# What to believe?



## mueske (Jan 14, 2009)

http://www.richardkastle.com/Home_Page.php

I had heard of this guy before on some youtube videos, people were claiming he is the greatest piano virtuoso ever. Talking down on other great pianists (Cziffra, Hamelin, Horowitz) saying they 'cheat' when playing the ending of Liszt's Hungarion rhapsody no. 2. I didn't take it seriously.

Today I stumbled on him again... Now I want to find out how much of him, and his crazy fans I can believe.

He uses 'neuroscience' to back him up. Claiming that he has "developed white matter that keeps the information moving through the memory prediction framework in the neocortex"; which basicly means he can 'see' patterns.

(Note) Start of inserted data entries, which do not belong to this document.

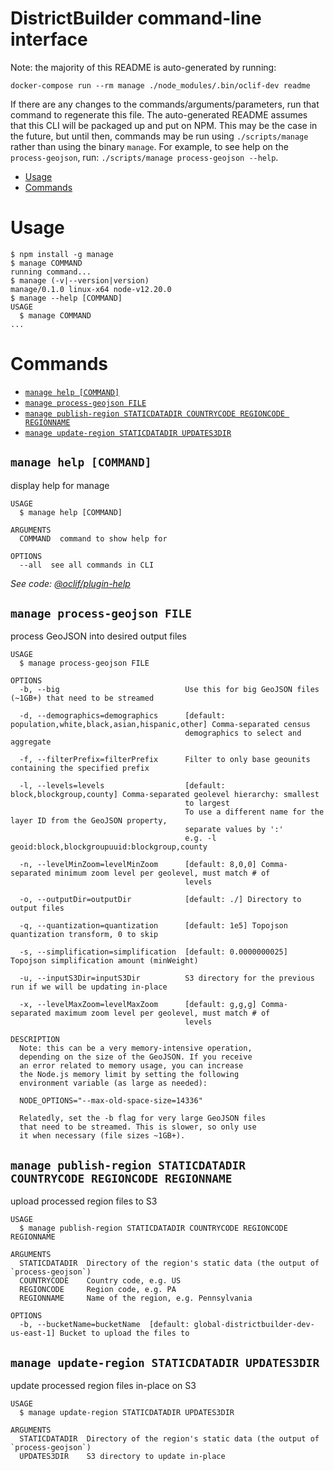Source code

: DistrictBuilder command-line interface
======================================

Note: the majority of this README is auto-generated by running:
```
docker-compose run --rm manage ./node_modules/.bin/oclif-dev readme
```
If there are any changes to the commands/arguments/parameters, run that command to regenerate this file.
The auto-generated README assumes that this CLI will be packaged up and put on NPM. This may be the case
in the future, but until then, commands may be run using `./scripts/manage` rather than using the binary `manage`.
For example, to see help on the `process-geojson`, run: `./scripts/manage process-geojson --help`.

<!-- toc -->
* [Usage](#usage)
* [Commands](#commands)
<!-- tocstop -->
# Usage
<!-- usage -->
```sh-session
$ npm install -g manage
$ manage COMMAND
running command...
$ manage (-v|--version|version)
manage/0.1.0 linux-x64 node-v12.20.0
$ manage --help [COMMAND]
USAGE
  $ manage COMMAND
...
```
<!-- usagestop -->
# Commands
<!-- commands -->
* [`manage help [COMMAND]`](#manage-help-command)
* [`manage process-geojson FILE`](#manage-process-geojson-file)
* [`manage publish-region STATICDATADIR COUNTRYCODE REGIONCODE REGIONNAME`](#manage-publish-region-staticdatadir-countrycode-regioncode-regionname)
* [`manage update-region STATICDATADIR UPDATES3DIR`](#manage-update-region-staticdatadir-updates3dir)

## `manage help [COMMAND]`

display help for manage

```
USAGE
  $ manage help [COMMAND]

ARGUMENTS
  COMMAND  command to show help for

OPTIONS
  --all  see all commands in CLI
```

_See code: [@oclif/plugin-help](https://github.com/oclif/plugin-help/blob/v2.2.3/src/commands/help.ts)_

## `manage process-geojson FILE`

process GeoJSON into desired output files

```
USAGE
  $ manage process-geojson FILE

OPTIONS
  -b, --big                            Use this for big GeoJSON files (~1GB+) that need to be streamed

  -d, --demographics=demographics      [default: population,white,black,asian,hispanic,other] Comma-separated census
                                       demographics to select and aggregate

  -f, --filterPrefix=filterPrefix      Filter to only base geounits containing the specified prefix

  -l, --levels=levels                  [default: block,blockgroup,county] Comma-separated geolevel hierarchy: smallest
                                       to largest
                                       To use a different name for the layer ID from the GeoJSON property,
                                       separate values by ':'
                                       e.g. -l geoid:block,blockgroupuuid:blockgroup,county

  -n, --levelMinZoom=levelMinZoom      [default: 8,0,0] Comma-separated minimum zoom level per geolevel, must match # of
                                       levels

  -o, --outputDir=outputDir            [default: ./] Directory to output files

  -q, --quantization=quantization      [default: 1e5] Topojson quantization transform, 0 to skip

  -s, --simplification=simplification  [default: 0.0000000025] Topojson simplification amount (minWeight)

  -u, --inputS3Dir=inputS3Dir          S3 directory for the previous run if we will be updating in-place

  -x, --levelMaxZoom=levelMaxZoom      [default: g,g,g] Comma-separated maximum zoom level per geolevel, must match # of
                                       levels

DESCRIPTION
  Note: this can be a very memory-intensive operation,
  depending on the size of the GeoJSON. If you receive
  an error related to memory usage, you can increase
  the Node.js memory limit by setting the following
  environment variable (as large as needed):

  NODE_OPTIONS="--max-old-space-size=14336"

  Relatedly, set the -b flag for very large GeoJSON files
  that need to be streamed. This is slower, so only use
  it when necessary (file sizes ~1GB+).
```

## `manage publish-region STATICDATADIR COUNTRYCODE REGIONCODE REGIONNAME`

upload processed region files to S3

```
USAGE
  $ manage publish-region STATICDATADIR COUNTRYCODE REGIONCODE REGIONNAME

ARGUMENTS
  STATICDATADIR  Directory of the region's static data (the output of `process-geojson`)
  COUNTRYCODE    Country code, e.g. US
  REGIONCODE     Region code, e.g. PA
  REGIONNAME     Name of the region, e.g. Pennsylvania

OPTIONS
  -b, --bucketName=bucketName  [default: global-districtbuilder-dev-us-east-1] Bucket to upload the files to
```

## `manage update-region STATICDATADIR UPDATES3DIR`

update processed region files in-place on S3

```
USAGE
  $ manage update-region STATICDATADIR UPDATES3DIR

ARGUMENTS
  STATICDATADIR  Directory of the region's static data (the output of `process-geojson`)
  UPDATES3DIR    S3 directory to update in-place
```
<!-- commandsstop -->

Considering I have no clue about playing the piano; or the technicalities of music, and only a small understanding regarding neuroscience (will change next year though!) I have no idea what to think of it. The fact that he (Richard Kastle) looks like a rockstar from the 80's, makes me believe he just wants attention with these claims, though you never know.

Do other pianist really 'cheat' as he claims? (http://www.richardkastle.com/Evidentiary_page.html) and does he really play it accurately (



) and like it 'supposed' to be played?

Read a few things on the site, listen to his performance of the second Hungarion rhapsody and tell us what you think..?


----------



## LvB (Nov 21, 2008)

It's marketing. From the evidence, he's a very good technician and competent musician who is looking for a gimmick upon which to sell himself.* There are so many superb technicians out there that it's hard to stand out, so you need a hype-hook, and his consists of running down previous performers, thereby suggesting that if you haven't heard the music played _his_ way you haven't heard it at all. This is nonsense, as are the claims about other players faking the music.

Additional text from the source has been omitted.